ASSIGNED TASK
The answer must be an exact restatement of all the data.
»»
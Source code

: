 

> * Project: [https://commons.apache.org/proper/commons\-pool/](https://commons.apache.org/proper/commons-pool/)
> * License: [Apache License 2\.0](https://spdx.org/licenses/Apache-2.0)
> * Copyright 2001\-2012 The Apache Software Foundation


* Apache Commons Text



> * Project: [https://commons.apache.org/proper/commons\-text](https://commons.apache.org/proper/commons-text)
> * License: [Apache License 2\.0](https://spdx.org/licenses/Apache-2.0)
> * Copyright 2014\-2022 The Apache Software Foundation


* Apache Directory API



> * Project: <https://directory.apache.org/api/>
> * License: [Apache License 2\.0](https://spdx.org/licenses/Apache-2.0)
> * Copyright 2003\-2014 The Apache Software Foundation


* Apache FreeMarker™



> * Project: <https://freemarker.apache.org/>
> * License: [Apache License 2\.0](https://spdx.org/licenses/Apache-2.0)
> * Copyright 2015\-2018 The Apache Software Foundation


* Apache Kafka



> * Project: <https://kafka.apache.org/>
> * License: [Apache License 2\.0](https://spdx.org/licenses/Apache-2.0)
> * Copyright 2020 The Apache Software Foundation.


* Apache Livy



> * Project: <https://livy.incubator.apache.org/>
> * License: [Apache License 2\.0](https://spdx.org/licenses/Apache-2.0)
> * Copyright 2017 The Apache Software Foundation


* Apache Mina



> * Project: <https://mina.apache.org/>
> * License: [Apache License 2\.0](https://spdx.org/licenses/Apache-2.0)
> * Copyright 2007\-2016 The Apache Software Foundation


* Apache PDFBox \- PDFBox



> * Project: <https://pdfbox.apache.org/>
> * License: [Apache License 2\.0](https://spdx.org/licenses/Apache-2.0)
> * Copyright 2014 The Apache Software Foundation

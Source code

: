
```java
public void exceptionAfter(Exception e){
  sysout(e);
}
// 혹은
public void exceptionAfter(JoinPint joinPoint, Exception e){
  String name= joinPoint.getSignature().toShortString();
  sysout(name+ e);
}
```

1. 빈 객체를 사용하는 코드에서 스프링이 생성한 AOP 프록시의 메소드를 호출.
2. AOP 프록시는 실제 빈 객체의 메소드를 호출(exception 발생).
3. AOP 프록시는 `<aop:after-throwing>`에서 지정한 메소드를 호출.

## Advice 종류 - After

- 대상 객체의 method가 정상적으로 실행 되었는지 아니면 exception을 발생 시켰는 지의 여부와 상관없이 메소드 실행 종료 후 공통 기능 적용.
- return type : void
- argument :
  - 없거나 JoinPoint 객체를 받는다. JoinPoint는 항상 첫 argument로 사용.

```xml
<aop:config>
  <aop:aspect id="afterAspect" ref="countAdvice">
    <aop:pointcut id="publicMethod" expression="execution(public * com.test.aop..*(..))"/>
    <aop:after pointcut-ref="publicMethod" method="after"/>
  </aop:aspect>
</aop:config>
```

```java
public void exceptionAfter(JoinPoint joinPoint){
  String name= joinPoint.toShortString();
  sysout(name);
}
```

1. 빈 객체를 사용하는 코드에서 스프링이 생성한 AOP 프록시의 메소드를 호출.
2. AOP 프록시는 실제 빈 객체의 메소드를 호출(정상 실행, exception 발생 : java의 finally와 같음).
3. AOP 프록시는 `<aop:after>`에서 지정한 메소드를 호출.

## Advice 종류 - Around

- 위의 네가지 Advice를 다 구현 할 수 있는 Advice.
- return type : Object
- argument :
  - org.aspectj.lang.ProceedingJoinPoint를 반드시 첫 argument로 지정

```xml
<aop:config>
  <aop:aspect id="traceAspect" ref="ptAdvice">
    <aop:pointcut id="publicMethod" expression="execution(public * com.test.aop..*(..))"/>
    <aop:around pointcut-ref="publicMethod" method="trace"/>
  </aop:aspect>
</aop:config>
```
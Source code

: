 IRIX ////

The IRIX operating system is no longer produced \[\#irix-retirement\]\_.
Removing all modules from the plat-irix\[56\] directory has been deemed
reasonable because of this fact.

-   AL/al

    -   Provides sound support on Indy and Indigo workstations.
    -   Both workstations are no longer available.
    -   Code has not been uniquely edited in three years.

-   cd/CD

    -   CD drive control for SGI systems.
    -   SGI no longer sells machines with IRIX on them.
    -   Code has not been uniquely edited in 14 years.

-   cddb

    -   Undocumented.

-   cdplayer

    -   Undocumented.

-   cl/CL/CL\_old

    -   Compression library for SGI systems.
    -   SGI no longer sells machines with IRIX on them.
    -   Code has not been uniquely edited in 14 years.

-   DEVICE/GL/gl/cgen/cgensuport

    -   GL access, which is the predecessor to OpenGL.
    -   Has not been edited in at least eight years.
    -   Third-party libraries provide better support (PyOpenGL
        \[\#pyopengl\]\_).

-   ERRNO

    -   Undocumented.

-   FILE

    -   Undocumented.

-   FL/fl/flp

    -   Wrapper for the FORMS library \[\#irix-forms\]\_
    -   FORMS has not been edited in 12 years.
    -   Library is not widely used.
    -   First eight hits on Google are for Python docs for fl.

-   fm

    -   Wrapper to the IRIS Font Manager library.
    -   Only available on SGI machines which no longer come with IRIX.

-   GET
««
COMPLETED EXERCISE
Source code

: 

> * Project: [https://commons.apache.org/proper/commons\-pool/](https://commons.apache.org/proper/commons-pool/)
> * License: [Apache License 2\.0](https://spdx.org/licenses/Apache-2.0)
> * Copyright 2001\-2012 The Apache Software Foundation


* Apache Commons Text



> * Project: [https://commons.apache.org/proper/commons\-text](https://commons.apache.org/proper/commons-text)
> * License: [Apache License 2\.0](https://spdx.org/licenses/Apache-2.0)
> * Copyright 2014\-2022 The Apache Software Foundation


* Apache Directory API



> * Project: <https://directory.apache.org/api/>
> * License: [Apache License 2\.0](https://spdx.org/licenses/Apache-2.0)
> * Copyright 2003\-2014 The Apache Software Foundation


* Apache FreeMarker™



> * Project: <https://freemarker.apache.org/>
> * License: [Apache License 2\.0](https://spdx.org/licenses/Apache-2.0)
> * Copyright 2015\-2018 The Apache Software Foundation


* Apache Kafka



> * Project: <https://kafka.apache.org/>
> * License: [Apache License 2\.0](https://spdx.org/licenses/Apache-2.0)
> * Copyright 2020 The Apache Software Foundation.


* Apache Livy



> * Project: <https://livy.incubator.apache.org/>
> * License: [Apache License 2\.0](https://spdx.org/licenses/Apache-2.0)
> * Copyright 2017 The Apache Software Foundation


* Apache Mina



> * Project: <https://mina.apache.org/>
> * License: [Apache License 2\.0](https://spdx.org/licenses/Apache-2.0)
> * Copyright 2007\-2016 The Apache Software Foundation


* Apache PDFBox \- PDFBox



> * Project: <https://pdfbox.apache.org/>
> * License: [Apache License 2\.0](https://spdx.org/licenses/Apache-2.0)
> * Copyright 2014 The Apache Software Foundation

Source code

:
```java
public void exceptionAfter(Exception e){
  sysout(e);
}
// 혹은
public void exceptionAfter(JoinPint joinPoint, Exception e){
  String name= joinPoint.getSignature().toShortString();
  sysout(name+ e);
}
```

1. 빈 객체를 사용하는 코드에서 스프링이 생성한 AOP 프록시의 메소드를 호출.
2. AOP 프록시는 실제 빈 객체의 메소드를 호출(exception 발생).
3. AOP 프록시는 `<aop:after-throwing>`에서 지정한 메소드를 호출.

## Advice 종류 - After

- 대상 객체의 method가 정상적으로 실행 되었는지 아니면 exception을 발생 시켰는 지의 여부와 상관없이 메소드 실행 종료 후 공통 기능 적용.
- return type : void
- argument :
  - 없거나 JoinPoint 객체를 받는다. JoinPoint는 항상 첫 argument로 사용.

```xml
<aop:config>
  <aop:aspect id="afterAspect" ref="countAdvice">
    <aop:pointcut id="publicMethod" expression="execution(public * com.test.aop..*(..))"/>
    <aop:after pointcut-ref="publicMethod" method="after"/>
  </aop:aspect>
</aop:config>
```

```java
public void exceptionAfter(JoinPoint joinPoint){
  String name= joinPoint.toShortString();
  sysout(name);
}
```

1. 빈 객체를 사용하는 코드에서 스프링이 생성한 AOP 프록시의 메소드를 호출.
2. AOP 프록시는 실제 빈 객체의 메소드를 호출(정상 실행, exception 발생 : java의 finally와 같음).
3. AOP 프록시는 `<aop:after>`에서 지정한 메소드를 호출.

## Advice 종류 - Around

- 위의 네가지 Advice를 다 구현 할 수 있는 Advice.
- return type : Object
- argument :
  - org.aspectj.lang.ProceedingJoinPoint를 반드시 첫 argument로 지정

```xml
<aop:config>
  <aop:aspect id="traceAspect" ref="ptAdvice">
    <aop:pointcut id="publicMethod" expression="execution(public * com.test.aop..*(..))"/>
    <aop:around pointcut-ref="publicMethod" method="trace"/>
  </aop:aspect>
</aop:config>
```
Source code

: IRIX ////

The IRIX operating system is no longer produced \[\#irix-retirement\]\_.
Removing all modules from the plat-irix\[56\] directory has been deemed
reasonable because of this fact.

-   AL/al

    -   Provides sound support on Indy and Indigo workstations.
    -   Both workstations are no longer available.
    -   Code has not been uniquely edited in three years.

-   cd/CD

    -   CD drive control for SGI systems.
    -   SGI no longer sells machines with IRIX on them.
    -   Code has not been uniquely edited in 14 years.

-   cddb

    -   Undocumented.

-   cdplayer

    -   Undocumented.

-   cl/CL/CL\_old

    -   Compression library for SGI systems.
    -   SGI no longer sells machines with IRIX on them.
    -   Code has not been uniquely edited in 14 years.

-   DEVICE/GL/gl/cgen/cgensuport

    -   GL access, which is the predecessor to OpenGL.
    -   Has not been edited in at least eight years.
    -   Third-party libraries provide better support (PyOpenGL
        \[\#pyopengl\]\_).

-   ERRNO

    -   Undocumented.

-   FILE

    -   Undocumented.

-   FL/fl/flp

    -   Wrapper for the FORMS library \[\#irix-forms\]\_
    -   FORMS has not been edited in 12 years.
    -   Library is not widely used.
    -   First eight hits on Google are for Python docs for fl.

-   fm

    -   Wrapper to the IRIS Font Manager library.
    -   Only available on SGI machines which no longer come with IRIX.

-   GET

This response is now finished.